## Required action
Up to and including the line with "8 | Buffer overruns | | 97", restate every line of the records below word for word, from the first line on, leaving out the pictures.
- Opening Delimiter -
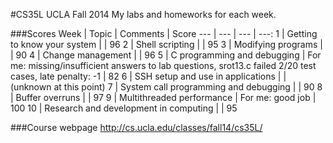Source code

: #CS35L UCLA Fall 2014
My labs and homeworks for each week. 

###Scores
Week | Topic | Comments | Score
--- | --- | --- | ---:
1 | Getting to know your system | | 96
2 | Shell scripting | | 95
3 | Modifying programs | | 90
4 | Change management | | 96
5 | C programming and debugging |  For me: missing/insufficient answers to lab questions, srot13.c failed 2/20 test cases, late penalty: -1 | 82
6 | SSH setup and use in applications | | (unknown at this point)
7 | System call programming and debugging | | 90
8 | Buffer overruns | | 97
9 | Multithreaded performance | For me: good job | 100
10 | Research and development in computing | | 95

###Course webpage
http://cs.ucla.edu/classes/fall14/cs35L/
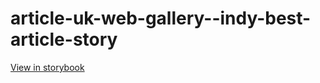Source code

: # article-uk-web-gallery--indy-best-article-story

[View in storybook](https://raw.githack.com/Independent-Digital-News-and-Media-Ltd/indy-pwamp-sb/PR-1470-sb/index.html?path=/story/article-uk-web-gallery--indy-best-article-story)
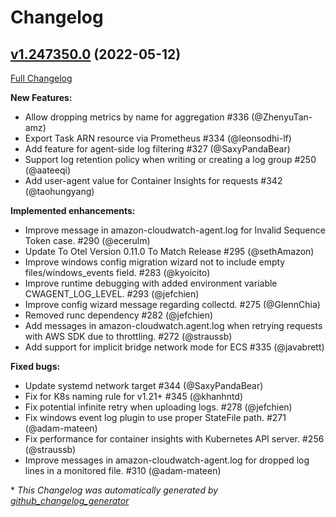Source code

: # Changelog

## [v1.247350.0](https://github.com/aws/amazon-cloudwatch-agent/tree/v1.247350.0) (2022-05-12)

[Full Changelog](https://github.com/aws/amazon-cloudwatch-agent/compare/v1.247349.0...v1.247350.0)

**New Features:**
* Allow dropping metrics by name for aggregation #336 (@ZhenyuTan-amz)
* Export Task ARN resource via Prometheus #334 (@leonsodhi-lf)
* Add feature for agent-side log filtering #327 (@SaxyPandaBear)
* Support log retention policy when writing or creating a log group #250 (@aateeqi)
* Add user-agent value for Container Insights for requests #342 (@taohungyang)

**Implemented enhancements:**
* Improve message in amazon-cloudwatch-agent.log for Invalid Sequence Token case. #290 (@ecerulm)
* Update To Otel Version 0.11.0 To Match Release #295 (@sethAmazon)
* Improve windows config migration wizard not to include empty files/windows_events field. #283 (@kyoicito)
* Improve runtime debugging with added environment variable CWAGENT_LOG_LEVEL. #293 (@jefchien)
* Improve config wizard message regarding collectd. #275 (@GlennChia)
* Removed runc dependency #282 (@jefchien)
* Add messages in amazon-cloudwatch.agent.log when retrying requests with AWS SDK due to throttling. #272 (@straussb) 
* Add support for implicit bridge network mode for ECS #335 (@javabrett)


**Fixed bugs:**
* Update systemd network target #344 (@SaxyPandaBear)
* Fix for K8s naming rule for v1.21+ #345 (@khanhntd)
* Fix potential infinite retry when uploading logs. #278 (@jefchien)
* Fix windows event log plugin to use proper StateFile path. #271 (@adam-mateen)
* Fix performance for container insights with Kubernetes API server. #256 (@straussb)
* Improve messages in amazon-cloudwatch-agent.log for dropped log lines in a monitored file. #310 (@adam-mateen)


\* *This Changelog was automatically generated by [github_changelog_generator](https://github.com/github-changelog-generator/github-changelog-generator)*
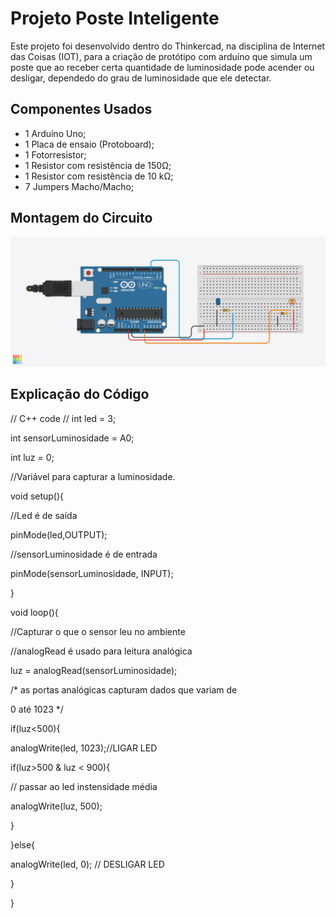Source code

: # Projeto Poste Inteligente 

Este projeto foi desenvolvido dentro do Thinkercad, na disciplina de Internet das Coisas 
(IOT), para a criação de protótipo com arduíno que simula um poste que ao receber certa quantidade de luminosidade
pode acender ou desligar, dependedo do grau de luminosidade que ele detectar.

## Componentes Usados

- 1 Arduíno Uno;
- 1 Placa de ensaio (Protoboard);
- 1 Fotorresistor;
- 1 Resistor com resistência de 150Ω;
- 1 Resistor com resistência de 10 kΩ;
- 7 Jumpers Macho/Macho;

## Montagem do Circuito 

![Imagem do circuito](/Posteinteligente/PosteInteligente.png)

## Explicação do Código

// C++ code
//
int led = 3;

int sensorLuminosidade = A0;

int luz = 0;

//Variável para capturar a luminosidade.


void setup(){

 //Led é de saída

 pinMode(led,OUTPUT);
  
 //sensorLuminosidade é de entrada 

 pinMode(sensorLuminosidade, INPUT);

}

void loop(){

  //Capturar o que o sensor leu no ambiente 

  //analogRead é usado para leitura analógica
  
  luz = analogRead(sensorLuminosidade);

  /* as portas analógicas capturam dados que variam  de

   0 até 1023 */

  if(luz<500){

  analogWrite(led, 1023);//LIGAR LED
 
  if(luz>500 & luz < 900){  

  // passar ao led instensidade média 

  analogWrite(luz, 500);   

  }  

  }else{
   
  analogWrite(led, 0); // DESLIGAR LED

}
 
}
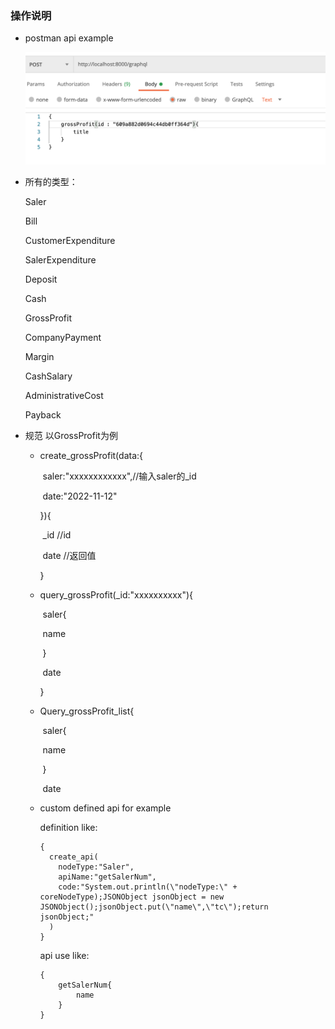 ### 操作说明



+ postman api example

  <img src="./postman_example.png" alt="屏幕快照 2021-11-13 下午6.51.49" style="zoom:50%;" />

+ 所有的类型：

  Saler

  Bill

  CustomerExpenditure

  SalerExpenditure

  Deposit

  Cash

  GrossProfit

  CompanyPayment

  Margin

  CashSalary

  AdministrativeCost

  Payback

  

+ 规范 以GrossProfit为例

  + create_grossProfit(data:{

    ​	saler:"xxxxxxxxxxxx",//输入saler的_id

    ​	date:"2022-11-12"

    }){

    ​	_id  //id

    ​	date //返回值

    }

  + query_grossProfit(_id:"xxxxxxxxxx"){

    ​	saler{

    ​		name

    ​	}

    ​	date

    }

  + Query_grossProfit_list{

    ​	saler{

    ​		name

    ​	}

    ​	date
  

  + custom defined api for example

    definition like:
    
        {
          create_api(
            nodeType:"Saler",
            apiName:"getSalerNum",
            code:"System.out.println(\"nodeType:\" + coreNodeType);JSONObject jsonObject = new JSONObject();jsonObject.put(\"name\",\"tc\");return jsonObject;"
          )
        }
    
    api use like:

        {
            getSalerNum{
                name
            }
        }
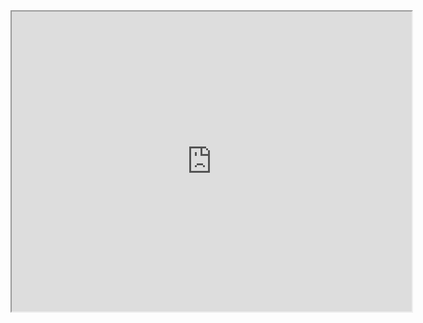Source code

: <iframe src="https://drive.google.com/file/d/14jrh4xp3Tm3j2ZigwjRIkoW8T9YUzioH/preview" width="640" height="480" allow="autoplay"></iframe>
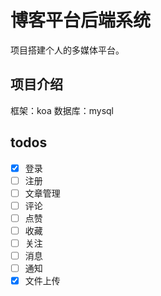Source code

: # 博客平台后端系统

项目搭建个人的多媒体平台。

## 项目介绍

框架：koa
数据库：mysql

## todos

- [x] 登录
- [ ] 注册
- [ ] 文章管理
- [ ] 评论
- [ ] 点赞
- [ ] 收藏
- [ ] 关注
- [ ] 消息
- [ ] 通知
- [x] 文件上传
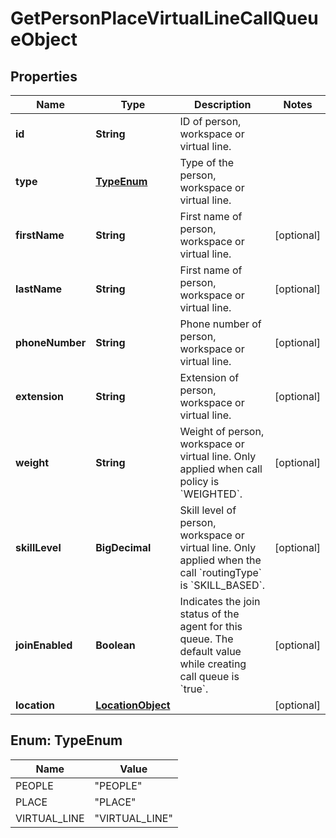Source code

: 

# GetPersonPlaceVirtualLineCallQueueObject


## Properties

| Name | Type | Description | Notes |
|------------ | ------------- | ------------- | -------------|
|**id** | **String** | ID of person, workspace or virtual line. |  |
|**type** | [**TypeEnum**](#TypeEnum) | Type of the person, workspace or virtual line. |  |
|**firstName** | **String** | First name of person, workspace or virtual line. |  [optional] |
|**lastName** | **String** | First name of person, workspace or virtual line. |  [optional] |
|**phoneNumber** | **String** | Phone number of person, workspace or virtual line. |  [optional] |
|**extension** | **String** | Extension of person, workspace or virtual line. |  [optional] |
|**weight** | **String** | Weight of person, workspace or virtual line. Only applied when call policy is &#x60;WEIGHTED&#x60;. |  [optional] |
|**skillLevel** | **BigDecimal** | Skill level of person, workspace or virtual line. Only applied when the call &#x60;routingType&#x60; is &#x60;SKILL_BASED&#x60;. |  [optional] |
|**joinEnabled** | **Boolean** | Indicates the join status of the agent for this queue. The default value while creating call queue is &#x60;true&#x60;. |  [optional] |
|**location** | [**LocationObject**](LocationObject.md) |  |  [optional] |



## Enum: TypeEnum

| Name | Value |
|---- | -----|
| PEOPLE | &quot;PEOPLE&quot; |
| PLACE | &quot;PLACE&quot; |
| VIRTUAL_LINE | &quot;VIRTUAL_LINE&quot; |



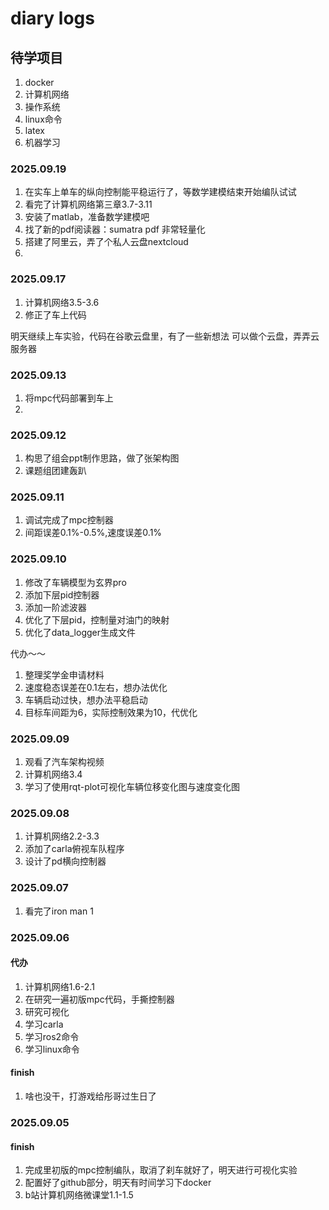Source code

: # diary logs

## 待学项目
1. docker
2. 计算机网络
3. 操作系统
4. linux命令
5. latex
6. 机器学习

### 2025.09.19
1. 在实车上单车的纵向控制能平稳运行了，等数学建模结束开始编队试试
2. 看完了计算机网络第三章3.7-3.11
3. 安装了matlab，准备数学建模吧
4. 找了新的pdf阅读器：sumatra pdf 非常轻量化
5. 搭建了阿里云，弄了个私人云盘nextcloud
6. 

### 2025.09.17
1. 计算机网络3.5-3.6
2. 修正了车上代码

明天继续上车实验，代码在谷歌云盘里，有了一些新想法
可以做个云盘，弄弄云服务器

### 2025.09.13
1. 将mpc代码部署到车上
2. 

### 2025.09.12
1. 构思了组会ppt制作思路，做了张架构图
2. 课题组团建轰趴

### 2025.09.11
1. 调试完成了mpc控制器
2. 间距误差0.1%-0.5%,速度误差0.1%

### 2025.09.10
1. 修改了车辆模型为玄界pro
2. 添加下层pid控制器
3. 添加一阶滤波器
4. 优化了下层pid，控制量对油门的映射
5. 优化了data_logger生成文件

代办～～
1. 整理奖学金申请材料
2. 速度稳态误差在0.1左右，想办法优化
3. 车辆启动过快，想办法平稳启动
4. 目标车间距为6，实际控制效果为10，代优化

### 2025.09.09
1. 观看了汽车架构视频
2. 计算机网络3.4
3. 学习了使用rqt-plot可视化车辆位移变化图与速度变化图


### 2025.09.08
1. 计算机网络2.2-3.3
2. 添加了carla俯视车队程序
3. 设计了pd横向控制器
### 2025.09.07
1. 看完了iron man 1
   


### 2025.09.06
#### 代办
1. 计算机网络1.6-2.1
2. 在研究一遍初版mpc代码，手撕控制器
3. 研究可视化
4. 学习carla
5. 学习ros2命令
6. 学习linux命令
#### finish
1. 啥也没干，打游戏给彤哥过生日了

### 2025.09.05
#### finish
1. 完成里初版的mpc控制编队，取消了刹车就好了，明天进行可视化实验
2. 配置好了github部分，明天有时间学习下docker
3. b站计算机网络微课堂1.1-1.5
<!--stackedit_data:
eyJoaXN0b3J5IjpbOTkxMzM3MTI5LC02NzY5MzIyNjIsMTAxMT
A0MDg2MiwtOTkyNjMyODg5XX0=
-->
- Closing Delimiter -
## Answer for the task
Source code

: #CS35L UCLA Fall 2014
My labs and homeworks for each week. 

###Scores
Week | Topic | Comments | Score
--- | --- | --- | ---:
1 | Getting to know your system | | 96
2 | Shell scripting | | 95
3 | Modifying programs | | 90
4 | Change management | | 96
5 | C programming and debugging |  For me: missing/insufficient answers to lab questions, srot13.c failed 2/20 test cases, late penalty: -1 | 82
6 | SSH setup and use in applications | | (unknown at this point)
7 | System call programming and debugging | | 90
8 | Buffer overruns | | 97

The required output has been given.